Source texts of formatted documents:
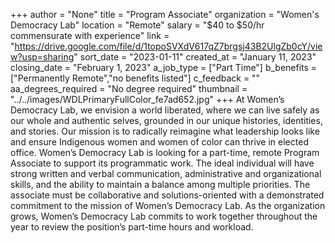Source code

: +++
author = "None"
title = "Program Associate"
organization = "Women's Democracy Lab"
location = "Remote"
salary = "$40 to $50/hr commensurate with experience"
link = "https://drive.google.com/file/d/1topoSVXdV617qZ7brgsj43B2UlgZb0cY/view?usp=sharing"
sort_date = "2023-01-11"
created_at = "January 11, 2023"
closing_date = "February 1, 2023"
a_job_type = ["Part Time"]
b_benefits = ["Permanently Remote","no benefits listed"]
c_feedback = ""
aa_degrees_required = "No degree required"
thumbnail = "../../images/WDLPrimaryFullColor_fe7ad652.jpg"
+++
At Women’s Democracy Lab, we envision a world liberated, where we can live safely as our whole and authentic selves, grounded in our unique histories, identities, and stories. Our mission is to radically reimagine what leadership looks like and ensure Indigenous women and women of color can thrive in elected office. Women’s Democracy Lab is looking for a part-time, remote Program Associate to support its programmatic work. The ideal individual will have strong written and verbal communication, administrative and organizational skills, and the ability to maintain a balance among multiple priorities. The associate must be collaborative and solutions-oriented with a demonstrated commitment to the mission of Women’s Democracy Lab. As the organization grows, Women’s Democracy Lab commits to work together throughout the year to review the position’s part-time hours and workload.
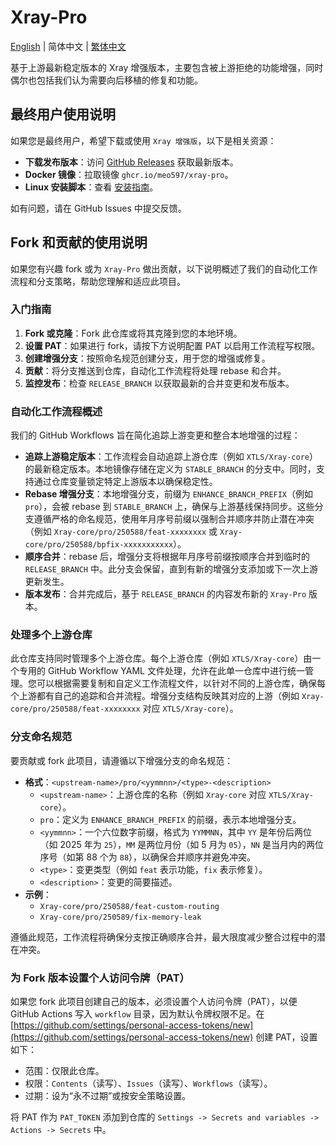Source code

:# Xray-Pro

[English](README.md) | 简体中文 | [繁体中文](README_zh-Hant.md)

基于上游最新稳定版本的 Xray 增强版本，主要包含被上游拒绝的功能增强，同时偶尔也包括我们认为需要向后移植的修复和功能。

## 最终用户使用说明

如果您是最终用户，希望下载或使用 `Xray 增强版`，以下是相关资源：

- **下载发布版本**：访问 [GitHub Releases](https://github.com/Meo597/Xray-Pro/releases) 获取最新版本。
- **Docker 镜像**：拉取镜像 `ghcr.io/meo597/xray-pro`。
- **Linux 安装脚本**：查看 [安装指南](https://github.com/Meo597/Xray-Pro/blob/Xray-install/release/README_zh-Hans.md)。

如有问题，请在 GitHub Issues 中提交反馈。

## Fork 和贡献的使用说明

如果您有兴趣 fork 或为 `Xray-Pro` 做出贡献，以下说明概述了我们的自动化工作流程和分支策略，帮助您理解和适应此项目。

### 入门指南

1. **Fork 或克隆**：Fork 此仓库或将其克隆到您的本地环境。
2. **设置 PAT**：如果进行 fork，请按下方说明配置 PAT 以启用工作流程写权限。
3. **创建增强分支**：按照命名规范创建分支，用于您的增强或修复。
4. **贡献**：将分支推送到仓库，自动化工作流程将处理 rebase 和合并。
5. **监控发布**：检查 `RELEASE_BRANCH` 以获取最新的合并变更和发布版本。

### 自动化工作流程概述

我们的 GitHub Workflows 旨在简化追踪上游变更和整合本地增强的过程：

- **追踪上游稳定版本**：工作流程会自动追踪上游仓库（例如 `XTLS/Xray-core`）的最新稳定版本。本地镜像存储在定义为 `STABLE_BRANCH` 的分支中。同时，支持通过仓库变量锁定特定上游版本以确保稳定性。
- **Rebase 增强分支**：本地增强分支，前缀为 `ENHANCE_BRANCH_PREFIX`（例如 `pro`），会被 rebase 到 `STABLE_BRANCH` 上，确保与上游基线保持同步。这些分支遵循严格的命名规范，使用年月序号前缀以强制合并顺序并防止潜在冲突（例如 `Xray-core/pro/250588/feat-xxxxxxxx` 或 `Xray-core/pro/250588/bpfix-xxxxxxxxxxx`）。
- **顺序合并**：rebase 后，增强分支将根据年月序号前缀按顺序合并到临时的 `RELEASE_BRANCH` 中。此分支会保留，直到有新的增强分支添加或下一次上游更新发生。
- **版本发布**：合并完成后，基于 `RELEASE_BRANCH` 的内容发布新的 `Xray-Pro` 版本。

### 处理多个上游仓库

此仓库支持同时管理多个上游仓库。每个上游仓库（例如 `XTLS/Xray-core`）由一个专用的 GitHub Workflow YAML 文件处理，允许在此单一仓库中进行统一管理。您可以根据需要复制和自定义工作流程文件，以针对不同的上游仓库，确保每个上游都有自己的追踪和合并流程。增强分支结构反映其对应的上游（例如 `Xray-core/pro/250588/feat-xxxxxxxx` 对应 `XTLS/Xray-core`）。

### 分支命名规范

要贡献或 fork 此项目，请遵循以下增强分支的命名规范：

- **格式**：`<upstream-name>/pro/<yymmnn>/<type>-<description>`
  - `<upstream-name>`：上游仓库的名称（例如 `Xray-core` 对应 `XTLS/Xray-core`）。
  - `pro`：定义为 `ENHANCE_BRANCH_PREFIX` 的前缀，表示本地增强分支。
  - `<yymmnn>`：一个六位数字前缀，格式为 `YYMMNN`，其中 `YY` 是年份后两位（如 2025 年为 `25`），`MM` 是两位月份（如 5 月为 `05`），`NN` 是当月内的两位序号（如第 88 个为 `88`），以确保合并顺序并避免冲突。
  - `<type>`：变更类型（例如 `feat` 表示功能，`fix` 表示修复）。
  - `<description>`：变更的简要描述。
- **示例**：
  - `Xray-core/pro/250588/feat-custom-routing`
  - `Xray-core/pro/250589/fix-memory-leak`

遵循此规范，工作流程将确保分支按正确顺序合并，最大限度减少整合过程中的潜在冲突。

### 为 Fork 版本设置个人访问令牌（PAT）

如果您 fork 此项目创建自己的版本，必须设置个人访问令牌（PAT），以便 GitHub Actions 写入 `workflow` 目录，因为默认令牌权限不足。在 [https://github.com/settings/personal-access-tokens/new](https://github.com/settings/personal-access-tokens/new) 创建 PAT，设置如下：

- 范围：仅限此仓库。
- 权限：`Contents`（读写）、`Issues`（读写）、`Workflows`（读写）。
- 过期：设为“永不过期”或按安全策略设置。

将 PAT 作为 `PAT_TOKEN` 添加到仓库的 `Settings -> Secrets and variables -> Actions -> Secrets` 中。
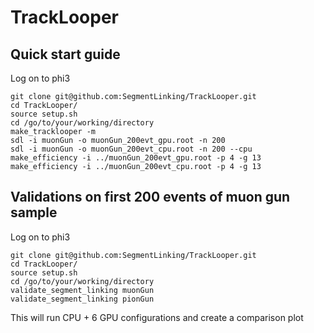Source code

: # TrackLooper

## Quick start guide

Log on to phi3

    git clone git@github.com:SegmentLinking/TrackLooper.git
    cd TrackLooper/
    source setup.sh
    cd /go/to/your/working/directory
    make_tracklooper -m
    sdl -i muonGun -o muonGun_200evt_gpu.root -n 200
    sdl -i muonGun -o muonGun_200evt_cpu.root -n 200 --cpu
    make_efficiency -i ../muonGun_200evt_gpu.root -p 4 -g 13
    make_efficiency -i ../muonGun_200evt_cpu.root -p 4 -g 13

## Validations on first 200 events of muon gun sample

Log on to phi3

    git clone git@github.com:SegmentLinking/TrackLooper.git
    cd TrackLooper/
    source setup.sh
    cd /go/to/your/working/directory
    validate_segment_linking muonGun
    validate_segment_linking pionGun

This will run CPU + 6 GPU configurations and create a comparison plot
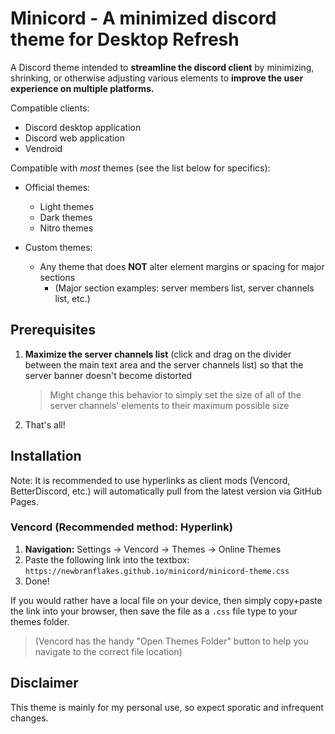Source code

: # Minicord - A minimized discord theme for **Desktop Refresh**
A Discord theme intended to **streamline the discord client** by minimizing, shrinking, or otherwise adjusting various elements to **improve the user experience on multiple platforms.**

Compatible clients:
* Discord desktop application
* Discord web application
* Vendroid

Compatible with *most* themes (see the list below for specifics):
* Official themes:
  *  Light themes
  *  Dark themes
  *  Nitro themes

* Custom themes:
  * Any theme that does **NOT** alter element margins or spacing for major sections
    * (Major section examples: server members list, server channels list, etc.)
## Prerequisites
1. **Maximize the server channels list** (click and drag on the divider between the main text area and the server channels list) so that the server banner doesn't become distorted  
    > Might change this behavior to simply set the size of all of the server channels' elements to their maximum possible size
3. That's all!
## Installation
Note: It is recommended to use hyperlinks as client mods (Vencord, BetterDiscord, etc.) will automatically pull from the latest version via GitHub Pages.

### Vencord (Recommended method: Hyperlink)
1. **Navigation:** Settings -> Vencord -> Themes -> Online Themes
2. Paste the following link into the textbox: `https://newbranflakes.github.io/minicord/minicord-theme.css`
3. Done!

If you would rather have a local file on your device, then simply copy+paste the link into your browser, then save the file as a `.css` file type to your themes folder.
> (Vencord has the handy "Open Themes Folder" button to help you navigate to the correct file location)

## Disclaimer
This theme is mainly for my personal use, so expect sporatic and infrequent changes.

EXERCISE DETAILS -> Given the data above, which lines hold the string "into"? Return them.

EXERCISE OUTPUT ->
2. Paste the following link into the textbox: `https://newbranflakes.github.io/minicord/minicord-theme.css`
If you would rather have a local file on your device, then simply copy+paste the link into your browser, then save the file as a `.css` file type to your themes folder.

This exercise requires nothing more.